Jonathan, dont nous venons d’apprendre qu’il est kiné, en profite pour examiner Vincent et lui faire un strap au genou. Il pioche dans son impressionnante collection de Compeed (avec toutes les tailles possibles et inimaginables !) pour remplacer celui que j’ai à mon orteil.

Après le déjeuner, la longue descente continue. Puis une longue période de plat à travers bois qui permet d’avaler du kilomètre, ça fait du bien. Enfin, une montée, pas technique mais bien longue pour arriver au refuge de l’Onda juste avant 18h.

La première moitié de GR20 nous a permis de constater que la rusticité de l’accueil réservée aux randonneurs par les corses dans les refuges n’était pas qu’une légende.
Ici, on atteint des sommets dans la tradition d’hospitalité, jugez plutôt le type d’affiches que nous trouvons.

Il fait déjà très froid et ça devient problématique de ne pas pouvoir sécher nos affaires qui sont toutes humides à cause de la pluie, de la transpiration ou de la condensation. Sans vêtements secs, impossible de rester chaud.
Jonathan prend le temps de s’occuper du genou de Vincent puis de s’occuper de mon ampoule douloureuse en la perçant. Il n’y en avait pas une, mais trois au même endroit ! Le fait de porter des nouvelles chaussures ne doit pas aider. Je pense que je vais apprécier, je sens déjà que ça va mieux.

Demain, la journée devrait être assez courte. Nous allons tout de même partir tôt pour arriver dans l’après midi et essayer de faire une lessive / séchage. Voire même trouver un logement intérieur au sec si possible.
Nous ferons aussi le point sur la suite, il restera quatre étapes, la météo ne s’annonce pas bonne, tout le monde en parle.
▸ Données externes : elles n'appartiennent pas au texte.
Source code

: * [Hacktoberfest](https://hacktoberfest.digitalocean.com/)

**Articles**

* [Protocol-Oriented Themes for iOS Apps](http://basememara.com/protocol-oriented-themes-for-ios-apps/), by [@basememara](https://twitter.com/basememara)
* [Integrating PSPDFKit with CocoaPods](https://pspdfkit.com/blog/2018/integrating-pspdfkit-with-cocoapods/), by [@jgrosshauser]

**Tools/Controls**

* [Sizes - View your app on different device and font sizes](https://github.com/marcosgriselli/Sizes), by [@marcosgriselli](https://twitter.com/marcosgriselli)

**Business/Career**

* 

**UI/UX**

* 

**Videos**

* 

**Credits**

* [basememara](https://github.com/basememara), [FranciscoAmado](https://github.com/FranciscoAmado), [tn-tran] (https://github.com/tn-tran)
Ce n’est peut être pas nécessaire de se forcer si la fin du parcours n’est que souffrance.
Dimanche 15 septembre 2024 – Jour 8
- Du refuge de l’Onda à l’hôtel Monte d’Oro
- Départ : 8h01
- Arrivée : 15h38
- Durée : 7h37
- Distance : 10,02 km
- Dénivelé positif : 809 mètres

Réveil à 6h15. La nuit a été un peu moins bonne que d’habitude même si je suis très agréablement surpris de la qualité de mon sommeil depuis le début de l’aventure (la fatigue doit bien aider !). Petit déjeuner à 7h. On traîne un petit peu pour partir, le parcours du jour est censé être relativement tranquille.
Comme d’habitude, pas de mise en bouche, ça grimpe sévère tout de suite. Ce qui est moins habituel, c’est que Vincent n’est pas en forme, son genou ne va pas mieux. Je monte à la même vitesse que lui, signe qui ne trompe pas sur son état.
Il commence à évoquer l’idée d’abandonner en fin de journée. Il pense pouvoir finir l’aventure en serrant les dents, mais ce serait sans aucun plaisir, avec le risque de complications pour son genou.
A ce moment, je pense que ça va être la fin pour moi aussi, je n’imagine pas une seule seconde de continuer seul. De toute façon, je n’ai pas de place dans mon sac pour porter la tente, et ne suis même pas sûr que je saurai la monter tout seul !
Paradoxalement, alors que c’est dur pour moi depuis le départ (et ça l’est toujours !), le soin apporté par Jonathan à mes ampoules contribue à que ça aille mieux.
La montée est terminée et j’entame la descente pour prendre un peu d’avance sur Vincent et nos collègues qui font une pause (je descends toujours très lentement !).
Plus tard, j’entends Vincent : « JB, attends moi ! ». C’est la quatrième aventure que nous partageons, je n’avais jamais entendu cette phrase.
Il m’explique qu’en cas d’abandon de sa part, je pourrai continuer avec nos collègues, option que je n’avais pas du tout envisagée. D’autant plus que nous n’avions pas prévu de finir l’étape au même endroit (ils ont réservé un logement sur une variante du GR20 alors que nous allons au refuge de la voie classique).
Surtout, je ne veux surtout pas m’imposer. Je leur demande d’en parler entre eux plus tard et de me donner une réponse ce soir, et que je ne leur en voudrai pas s’ils préfèrent rester entre eux.
Je remonte quelques mètres de montagne pour récupérer du réseau et réserve une chambre d’hôtel près du leur, c’est un coup de chance qu’il reste une place.
La descente est longue, puis nous arrivons sur une longue portion plate bien reposante et presque monotone après toutes les difficultés rencontrées. Nous faisons une pause près d’une rivière pour faire un bain de pieds glacé, qu’est ce que ça fait du bien ! Même si mes pieds sont moins douloureux, ils sont tout de même bien amochés. Ma nouvelle paire de chaussures m’a permis de ne pas abandonner, mais ça se paye sur l’état des pieds.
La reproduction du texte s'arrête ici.